Our human advanced scientific research’s assistance took almost a year to develop a vaccine to combat this COVID-19 with UK’s approval nod to the world’s first vaccine Pfizer & BioNTech. It was after a long wait India approved Covishield, a brand of the Oxford- AstraZeneca vaccine manufactured by SII and Covaxin developed by Bharat BioTech for emergency use on  January,3 2021. These were a relieving development to entire humankind for a short while that was followed by the hope of getting an early jab. Having come far with a preferential inoculation strategy, Hon’ble PM on a fortunate evening of April 19 announced that all above 18+ will be eligible to get the vaccine from May 1. 

Unfortunately, a couple of days before the scheduled vaccination, states are made to announce that no vaccination for 18+ could take place on the scheduled May 1st day due to lack of stock with the states as no required doses were allocated and supplied by the Central Government to respective states. And only after more than two weeks from the scheduled day, vaccination drive for 18+ beneficiaries started. And it precisely started from May 16, 2021, in our state Sikkim. Till yet, the inoculation program for 18+ and below 45 is not implemented in full-fledged in Indian states including Sikkim save the East District where also only 5 centres are administering vaccine currently due to an adequate supply of doses by the Union Govt.
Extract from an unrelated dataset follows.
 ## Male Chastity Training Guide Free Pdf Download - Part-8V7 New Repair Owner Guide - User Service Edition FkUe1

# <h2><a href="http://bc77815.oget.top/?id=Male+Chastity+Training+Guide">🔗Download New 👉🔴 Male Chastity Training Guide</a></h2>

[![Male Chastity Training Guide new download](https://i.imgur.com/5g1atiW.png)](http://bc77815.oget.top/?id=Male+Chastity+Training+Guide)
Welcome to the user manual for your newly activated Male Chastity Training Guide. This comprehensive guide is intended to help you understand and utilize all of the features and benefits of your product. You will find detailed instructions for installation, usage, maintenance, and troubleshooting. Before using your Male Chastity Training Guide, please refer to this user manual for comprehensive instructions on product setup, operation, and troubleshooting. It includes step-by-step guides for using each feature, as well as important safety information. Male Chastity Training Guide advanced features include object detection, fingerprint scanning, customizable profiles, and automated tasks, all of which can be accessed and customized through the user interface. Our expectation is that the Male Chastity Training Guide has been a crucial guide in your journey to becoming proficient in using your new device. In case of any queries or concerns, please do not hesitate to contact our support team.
In phase-III of the National Vaccine Strategy, India announced the implementation of liberalized Pricing and Accelerated National Covid-19 Vaccination Strategy (LPANCVS) policy in India since 1st May 2021. Point 7 of the LPANCVS clearly states that the implementation of the policy aims to liberalize vaccine pricing and scale-up of vaccine coverage. This would, on one hand, incentivize vaccine manufacturers to rapidly scale up their production and on other hand, it would also attract new vaccine manufacturers. It would make pricing, procurement and administration of vaccines more flexible and ensure augmented vaccine production as well as wider availability of vaccines in the country.

With the implementation of the Liberalized Pricing and Accelerated National Covid-19 Vaccination Strategy (LPANCVS)policy in India since  May 1 2021, vaccine manufacturers will supply 50% of their monthly Central Drugs Laboratory (CDL) released doses to Govt. of India and only the remaining 50% doses would be available to the private sector, State Govts., UTs & in other than Govt. of India channel for direct procurement. The Central Government procured 50% doses are allocated free of cost to the States/UTs based on the criteria of performance (speed of administration, average consumption), the extent of infections (number of active Covid cases).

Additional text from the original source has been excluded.